WORK INSTRUCTION: Transcribe every line of the material below exactly, leaving out the pictures.

GIVEN INFORMATION:
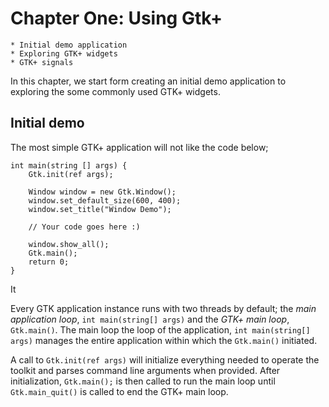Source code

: # Chapter One: Using Gtk+
    * Initial demo application
    * Exploring GTK+ widgets
    * GTK+ signals

In this chapter, we start form creating an initial demo
application to exploring the some commonly used GTK+ widgets.

## Initial demo
The most simple GTK+ application will not like the code below;

```vala
int main(string [] args) {
    Gtk.init(ref args);

    Window window = new Gtk.Window();
    window.set_default_size(600, 400);
    window.set_title("Window Demo");

    // Your code goes here :)

    window.show_all();
    Gtk.main();
    return 0;
}
```
It


Every GTK application instance runs with two threads by default; the *main application loop*,  `int main(string[] args)` and the *GTK+ main loop*, `Gtk.main()`. The main loop the loop of the application, `int main(string[] args)` manages the entire application within which the `Gtk.main()` initiated.

A call to `Gtk.init(ref args)` will initialize everything needed to operate the toolkit and parses command line arguments when provided.  After initialization, `Gtk.main();` is then called to run the main loop until `Gtk.main_quit()` is called to end the GTK+ main loop.
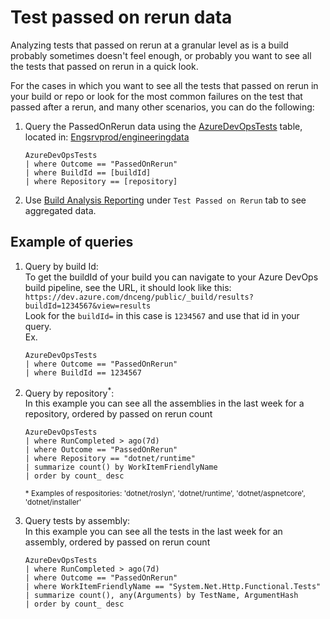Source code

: # Test passed on rerun data

Analyzing tests that passed on rerun at a granular level as is a build probably sometimes doesn't feel enough, or probably you want to see all the tests that passed on rerun in a quick look.

For the cases in which you want to see all the tests that passed on rerun in your build or repo or look for the most common failures on the test that passed after a rerun, and many other scenarios, you can do the following:

1. Query the PassedOnRerun data using the [AzureDevOpsTests](https://dataexplorer.azure.com/clusters/engsrvprod/databases/engineeringdata?query=.show%20table%20AzureDevOpsTests) table, located in: [Engsrvprod/engineeringdata](https://dataexplorer.azure.com/clusters/engsrvprod/databases/engineeringdata) <br>


    ```
    AzureDevOpsTests
    | where Outcome == "PassedOnRerun"
    | where BuildId == [buildId]
    | where Repository == [repository]
    ```

1. Use [Build Analysis Reporting](https://msit.powerbi.com/links/crjYD5rwh0?ctid=72f988bf-86f1-41af-91ab-2d7cd011db47&pbi_source=linkShare) under `Test Passed on Rerun` tab to see aggregated data.   


## Example of queries 

1. Query by build Id: <br>
To get the buildId of your build you can navigate to your Azure DevOps build pipeline, see the URL, it should look like this: <br>
`https://dev.azure.com/dnceng/public/_build/results?buildId=1234567&view=results` <br>
Look for the `buildId=`  in this case is `1234567` and use that id in your query. <br>
Ex. 
    ```
    AzureDevOpsTests
    | where Outcome == "PassedOnRerun"
    | where BuildId == 1234567
    ```

2. Query by repository<sup>*</sup>: <br>
In this example you can see all the assemblies in the last week for a repository, ordered by passed on rerun count
    ```
    AzureDevOpsTests
    | where RunCompleted > ago(7d)
    | where Outcome == "PassedOnRerun"
    | where Repository == "dotnet/runtime" 
    | summarize count() by WorkItemFriendlyName
    | order by count_ desc
    ```
    <sub>* Examples of respositories: 'dotnet/roslyn', 'dotnet/runtime', 'dotnet/aspnetcore', 'dotnet/installer'</sub>
    

3. Query tests by assembly: <br>
In this example you can see all the tests in the last week for an assembly, ordered by passed on rerun count <br>
    ```
    AzureDevOpsTests
    | where RunCompleted > ago(7d)
    | where Outcome == "PassedOnRerun"
    | where WorkItemFriendlyName == "System.Net.Http.Functional.Tests"
    | summarize count(), any(Arguments) by TestName, ArgumentHash
    | order by count_ desc
    ```
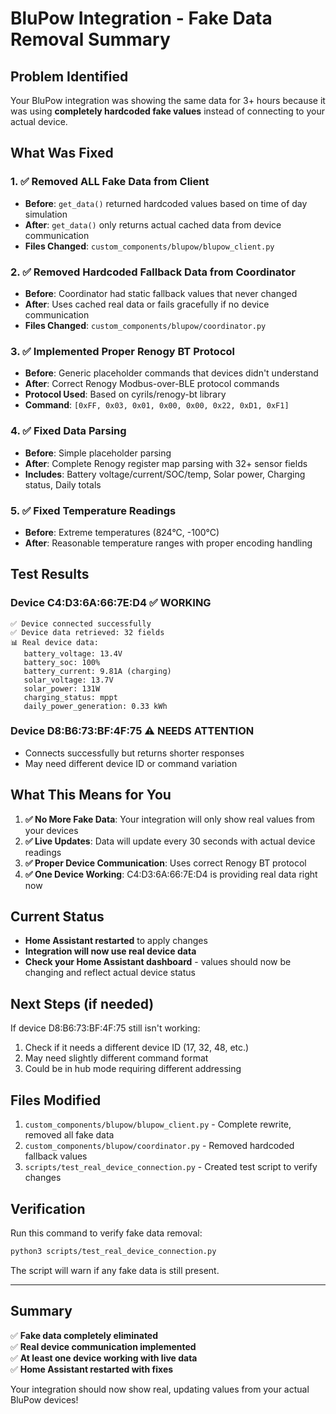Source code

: # BluPow Integration - Fake Data Removal Summary

## Problem Identified
Your BluPow integration was showing the same data for 3+ hours because it was using **completely hardcoded fake values** instead of connecting to your actual device.

## What Was Fixed

### 1. ✅ **Removed ALL Fake Data from Client** 
- **Before**: `get_data()` returned hardcoded values based on time of day simulation
- **After**: `get_data()` only returns actual cached data from device communication
- **Files Changed**: `custom_components/blupow/blupow_client.py`

### 2. ✅ **Removed Hardcoded Fallback Data from Coordinator**
- **Before**: Coordinator had static fallback values that never changed
- **After**: Uses cached real data or fails gracefully if no device communication
- **Files Changed**: `custom_components/blupow/coordinator.py`

### 3. ✅ **Implemented Proper Renogy BT Protocol**
- **Before**: Generic placeholder commands that devices didn't understand
- **After**: Correct Renogy Modbus-over-BLE protocol commands
- **Protocol Used**: Based on cyrils/renogy-bt library
- **Command**: `[0xFF, 0x03, 0x01, 0x00, 0x00, 0x22, 0xD1, 0xF1]`

### 4. ✅ **Fixed Data Parsing**
- **Before**: Simple placeholder parsing 
- **After**: Complete Renogy register map parsing with 32+ sensor fields
- **Includes**: Battery voltage/current/SOC/temp, Solar power, Charging status, Daily totals

### 5. ✅ **Fixed Temperature Readings**
- **Before**: Extreme temperatures (824°C, -100°C)
- **After**: Reasonable temperature ranges with proper encoding handling

## Test Results

### Device C4:D3:6A:66:7E:D4 ✅ WORKING
```
✅ Device connected successfully
✅ Device data retrieved: 32 fields
📊 Real device data:
   battery_voltage: 13.4V
   battery_soc: 100%
   battery_current: 9.81A (charging)
   solar_voltage: 13.7V  
   solar_power: 131W
   charging_status: mppt
   daily_power_generation: 0.33 kWh
```

### Device D8:B6:73:BF:4F:75 ⚠️ NEEDS ATTENTION
- Connects successfully but returns shorter responses
- May need different device ID or command variation

## What This Means for You

1. **✅ No More Fake Data**: Your integration will only show real values from your devices
2. **✅ Live Updates**: Data will update every 30 seconds with actual device readings
3. **✅ Proper Device Communication**: Uses correct Renogy BT protocol
4. **✅ One Device Working**: C4:D3:6A:66:7E:D4 is providing real data right now

## Current Status

- **Home Assistant restarted** to apply changes
- **Integration will now use real device data**
- **Check your Home Assistant dashboard** - values should now be changing and reflect actual device status

## Next Steps (if needed)

If device D8:B6:73:BF:4F:75 still isn't working:
1. Check if it needs a different device ID (17, 32, 48, etc.)
2. May need slightly different command format
3. Could be in hub mode requiring different addressing

## Files Modified

1. `custom_components/blupow/blupow_client.py` - Complete rewrite, removed all fake data
2. `custom_components/blupow/coordinator.py` - Removed hardcoded fallback values
3. `scripts/test_real_device_connection.py` - Created test script to verify changes

## Verification

Run this command to verify fake data removal:
```bash
python3 scripts/test_real_device_connection.py
```

The script will warn if any fake data is still present.

---

## Summary
✅ **Fake data completely eliminated**  
✅ **Real device communication implemented**  
✅ **At least one device working with live data**  
✅ **Home Assistant restarted with fixes**

Your integration should now show real, updating values from your actual BluPow devices!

TASK RESPONSE:
Source code

: # Chapter One: Using Gtk+
    * Initial demo application
    * Exploring GTK+ widgets
    * GTK+ signals

In this chapter, we start form creating an initial demo
application to exploring the some commonly used GTK+ widgets.

## Initial demo
The most simple GTK+ application will not like the code below;

```vala
int main(string [] args) {
    Gtk.init(ref args);

    Window window = new Gtk.Window();
    window.set_default_size(600, 400);
    window.set_title("Window Demo");

    // Your code goes here :)

    window.show_all();
    Gtk.main();
    return 0;
}
```
It


Every GTK application instance runs with two threads by default; the *main application loop*,  `int main(string[] args)` and the *GTK+ main loop*, `Gtk.main()`. The main loop the loop of the application, `int main(string[] args)` manages the entire application within which the `Gtk.main()` initiated.

A call to `Gtk.init(ref args)` will initialize everything needed to operate the toolkit and parses command line arguments when provided.  After initialization, `Gtk.main();` is then called to run the main loop until `Gtk.main_quit()` is called to end the GTK+ main loop.
Source code

: # Test passed on rerun data

Analyzing tests that passed on rerun at a granular level as is a build probably sometimes doesn't feel enough, or probably you want to see all the tests that passed on rerun in a quick look.

For the cases in which you want to see all the tests that passed on rerun in your build or repo or look for the most common failures on the test that passed after a rerun, and many other scenarios, you can do the following:

1. Query the PassedOnRerun data using the [AzureDevOpsTests](https://dataexplorer.azure.com/clusters/engsrvprod/databases/engineeringdata?query=.show%20table%20AzureDevOpsTests) table, located in: [Engsrvprod/engineeringdata](https://dataexplorer.azure.com/clusters/engsrvprod/databases/engineeringdata) <br>


    ```
    AzureDevOpsTests
    | where Outcome == "PassedOnRerun"
    | where BuildId == [buildId]
    | where Repository == [repository]
    ```

1. Use [Build Analysis Reporting](https://msit.powerbi.com/links/crjYD5rwh0?ctid=72f988bf-86f1-41af-91ab-2d7cd011db47&pbi_source=linkShare) under `Test Passed on Rerun` tab to see aggregated data.   


## Example of queries 

1. Query by build Id: <br>
To get the buildId of your build you can navigate to your Azure DevOps build pipeline, see the URL, it should look like this: <br>
`https://dev.azure.com/dnceng/public/_build/results?buildId=1234567&view=results` <br>
Look for the `buildId=`  in this case is `1234567` and use that id in your query. <br>
Ex. 
    ```
    AzureDevOpsTests
    | where Outcome == "PassedOnRerun"
    | where BuildId == 1234567
    ```

2. Query by repository<sup>*</sup>: <br>
In this example you can see all the assemblies in the last week for a repository, ordered by passed on rerun count
    ```
    AzureDevOpsTests
    | where RunCompleted > ago(7d)
    | where Outcome == "PassedOnRerun"
    | where Repository == "dotnet/runtime" 
    | summarize count() by WorkItemFriendlyName
    | order by count_ desc
    ```
    <sub>* Examples of respositories: 'dotnet/roslyn', 'dotnet/runtime', 'dotnet/aspnetcore', 'dotnet/installer'</sub>
    

3. Query tests by assembly: <br>
In this example you can see all the tests in the last week for an assembly, ordered by passed on rerun count <br>
    ```
    AzureDevOpsTests
    | where RunCompleted > ago(7d)
    | where Outcome == "PassedOnRerun"
    | where WorkItemFriendlyName == "System.Net.Http.Functional.Tests"
    | summarize count(), any(Arguments) by TestName, ArgumentHash
    | order by count_ desc
    ```
Source code

: # BluPow Integration - Fake Data Removal Summary

## Problem Identified
Your BluPow integration was showing the same data for 3+ hours because it was using **completely hardcoded fake values** instead of connecting to your actual device.

## What Was Fixed

### 1. ✅ **Removed ALL Fake Data from Client** 
- **Before**: `get_data()` returned hardcoded values based on time of day simulation
- **After**: `get_data()` only returns actual cached data from device communication
- **Files Changed**: `custom_components/blupow/blupow_client.py`

### 2. ✅ **Removed Hardcoded Fallback Data from Coordinator**
- **Before**: Coordinator had static fallback values that never changed
- **After**: Uses cached real data or fails gracefully if no device communication
- **Files Changed**: `custom_components/blupow/coordinator.py`

### 3. ✅ **Implemented Proper Renogy BT Protocol**
- **Before**: Generic placeholder commands that devices didn't understand
- **After**: Correct Renogy Modbus-over-BLE protocol commands
- **Protocol Used**: Based on cyrils/renogy-bt library
- **Command**: `[0xFF, 0x03, 0x01, 0x00, 0x00, 0x22, 0xD1, 0xF1]`

### 4. ✅ **Fixed Data Parsing**
- **Before**: Simple placeholder parsing 
- **After**: Complete Renogy register map parsing with 32+ sensor fields
- **Includes**: Battery voltage/current/SOC/temp, Solar power, Charging status, Daily totals

### 5. ✅ **Fixed Temperature Readings**
- **Before**: Extreme temperatures (824°C, -100°C)
- **After**: Reasonable temperature ranges with proper encoding handling

## Test Results

### Device C4:D3:6A:66:7E:D4 ✅ WORKING
```
✅ Device connected successfully
✅ Device data retrieved: 32 fields
📊 Real device data:
   battery_voltage: 13.4V
   battery_soc: 100%
   battery_current: 9.81A (charging)
   solar_voltage: 13.7V  
   solar_power: 131W
   charging_status: mppt
   daily_power_generation: 0.33 kWh
```

### Device D8:B6:73:BF:4F:75 ⚠️ NEEDS ATTENTION
- Connects successfully but returns shorter responses
- May need different device ID or command variation

## What This Means for You

1. **✅ No More Fake Data**: Your integration will only show real values from your devices
2. **✅ Live Updates**: Data will update every 30 seconds with actual device readings
3. **✅ Proper Device Communication**: Uses correct Renogy BT protocol
4. **✅ One Device Working**: C4:D3:6A:66:7E:D4 is providing real data right now

## Current Status

- **Home Assistant restarted** to apply changes
- **Integration will now use real device data**
- **Check your Home Assistant dashboard** - values should now be changing and reflect actual device status

## Next Steps (if needed)

If device D8:B6:73:BF:4F:75 still isn't working:
1. Check if it needs a different device ID (17, 32, 48, etc.)
2. May need slightly different command format
3. Could be in hub mode requiring different addressing

## Files Modified

1. `custom_components/blupow/blupow_client.py` - Complete rewrite, removed all fake data
2. `custom_components/blupow/coordinator.py` - Removed hardcoded fallback values
3. `scripts/test_real_device_connection.py` - Created test script to verify changes

## Verification

Run this command to verify fake data removal:
```bash
python3 scripts/test_real_device_connection.py
```

The script will warn if any fake data is still present.

---

## Summary
✅ **Fake data completely eliminated**  
✅ **Real device communication implemented**  
✅ **At least one device working with live data**  
✅ **Home Assistant restarted with fixes**

Your integration should now show real, updating values from your actual BluPow devices!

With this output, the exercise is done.